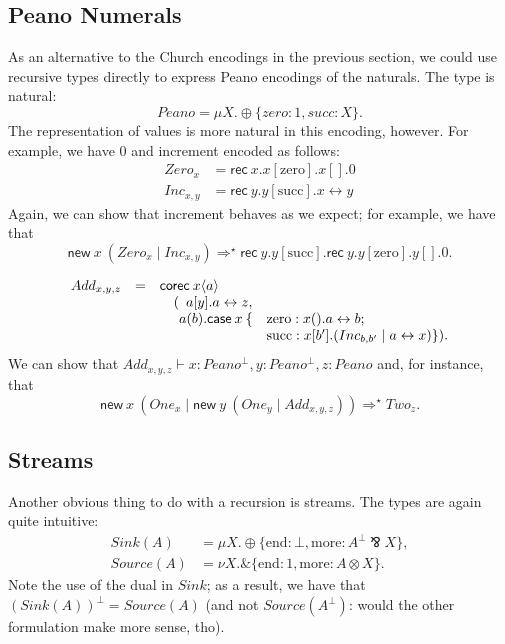\documentclass[orivec,envcountsame]{llncs}
\newcommand{\with}{\mathbin\binampersand}
\newcommand{\parr}{\mathbin\bindnasrepma}
\newcommand{\cpdual}[1]{#1^\perp}
\newcommand{\cptyp}[2]{#1 \vdash #2}
\newcommand{\mkwd}[1]{\mathsf{#1}}
\newcommand{\link}[2]{#1 \leftrightarrow #2}
\newcommand{\cut}[4]{\mkwd{new}\:#1 \: (#3 \mid #4)}
\newcommand{\rec}[1]{\mkwd{rec}\:#1}
\newcommand{\clabel}[1]{\mathrm{#1}}
\newcommand{\sel}[2]{#1[\clabel{#2}]}
\begin{document}
\subsection{Peano Numerals}

As an alternative to the Church encodings in the previous section, we could use recursive types
directly to express Peano encodings of the naturals.  The type is natural:
%
{\small\[
  Peano = \mu X.\oplus\{zero: 1, succ: X\}.
\]}
%
The representation of values is more natural in this encoding, however.  For example, we have 0 and
increment encoded as follows:
%
{\small\begin{align*}
  Zero_x &= \rec{x}.\sel{x}{zero}.x[].0 \\
  Inc_{x,y} &= \rec{y}.\sel{y}{succ}.\link{x}{y}
\end{align*}}
Again, we can show that increment behaves as we expect; for example, we have that
%
{\small\[
  \cut{x}{Peano}{Zero_x}{Inc_{x,y}} \Longrightarrow^\star \rec{y}.\sel{y}{succ}.\rec{y}.\sel{y}{zero}.y[].0.
\]}

{\small\[\begin{array}{rcl@{\hspace{0mm}}ll}
  Add_{x,y,z} & = & \multicolumn{3}{l}{\mkwd{corec}\:x\langle a \rangle} \\
  & & \quad (&\multicolumn{2}{l}{a[y].\link{a}{z},} \\
  & & & a(b).\mkwd{case}\:x\:\{&\clabel{zero}: x().\link{a}{b}; \\
  & & & & \clabel{succ}: x[b'].(Inc_{b,b'} \mid  \link{a}{x}) \}).
\end{array}\]}
We can show that $\cptyp{Add_{x,y,z}}{x:\cpdual{Peano}, y:\cpdual{Peano}, z:Peano}$ and, for instance,
that
%
{\small\[
  \cut{x}{Peano}{One_x}{\cut{y}{Peano}{One_y}{Add_{x,y,z}}} \Longrightarrow^\star Two_z.
\]}

\subsection{Streams}

Another obvious thing to do with a recursion is streams.  The types are again quite intuitive:
{\small\begin{align*}
  Sink(A) &= \mu X. \oplus \{ \clabel{end}: \bot, \clabel{more}: \cpdual{A} \parr X \}, \\
  Source(A) &= \nu X. \with \{ \clabel{end}: 1, \clabel{more}: A \otimes X \}.
\end{align*}}
Note the use of the dual in $Sink$; as a result, we have that $\cpdual{(Sink(A))} = Source(A)$ (and
not $Source(\cpdual{A})$: would the other formulation make more sense, tho).
\end{document}
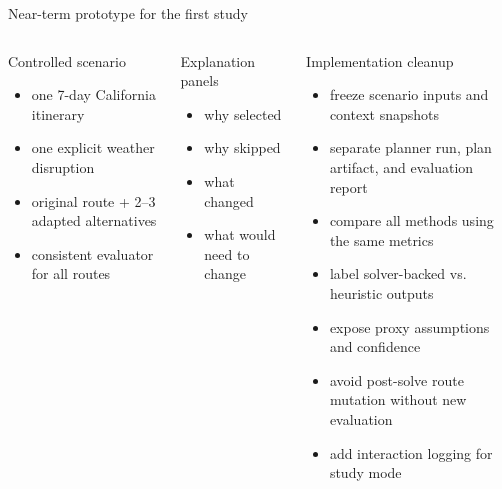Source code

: \documentclass[aspectratio=169,10pt]{beamer}
\begin{document}
\begin{frame}{Near-term prototype for the first study}
\begin{columns}[T,onlytextwidth]
\begin{block}{Controlled scenario}
\begin{itemize}
\item one 7-day California itinerary
\item one explicit weather disruption
\item original route + 2--3 adapted alternatives
\item consistent evaluator for all routes
\end{itemize}
\end{block}

\begin{block}{Explanation panels}
\begin{itemize}
\item why selected
\item why skipped
\item what changed
\item what would need to change
\end{itemize}
\end{block}

\begin{block}{Implementation cleanup}
\begin{itemize}
\item freeze scenario inputs and context snapshots
\item separate planner run, plan artifact, and evaluation report
\item compare all methods using the same metrics
\item label solver-backed vs. heuristic outputs
\item expose proxy assumptions and confidence
\item avoid post-solve route mutation without new evaluation
\item add interaction logging for study mode
\end{itemize}
\end{block}
\end{columns}
\end{frame}
\end{document}

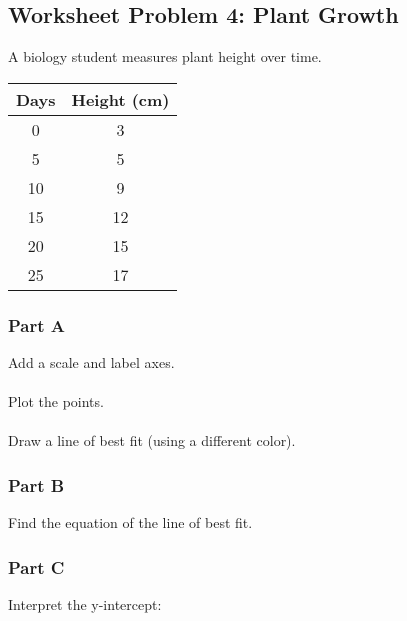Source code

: \documentclass[12pt]{article}
\begin{document}
				\vspace{3cm}

				\newpage

		\subsection*{Worksheet Problem 4: Plant Growth}

			A biology student measures plant height over time.

			\begin{center}
				\begin{tabular}{|c|c|}
					\hline
					Days & Height (cm) \\
					\hline
					0 & 3 \\
					5 & 5 \\
					10 & 9 \\
					15 & 12 \\
					20 & 15 \\
					25 & 17 \\
					\hline
				\end{tabular}
			\end{center}

			\subsubsection*{Part A}
			
				Add a scale and label axes.\\\\
				Plot the points.\\\\
				Draw a line of best fit (using a different color).

				\vspace{8cm}

			\subsubsection*{Part B}
			
				Find the equation of the line of best fit.

				\newpage

			\subsubsection*{Part C}
			
				Interpret the y-intercept:

				\vspace{2cm}
\end{document}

---+---

Wherever the string "what" occurs in a line of the listing above, count that line, and report only the total.

◆ YOUR RESPONSE: 2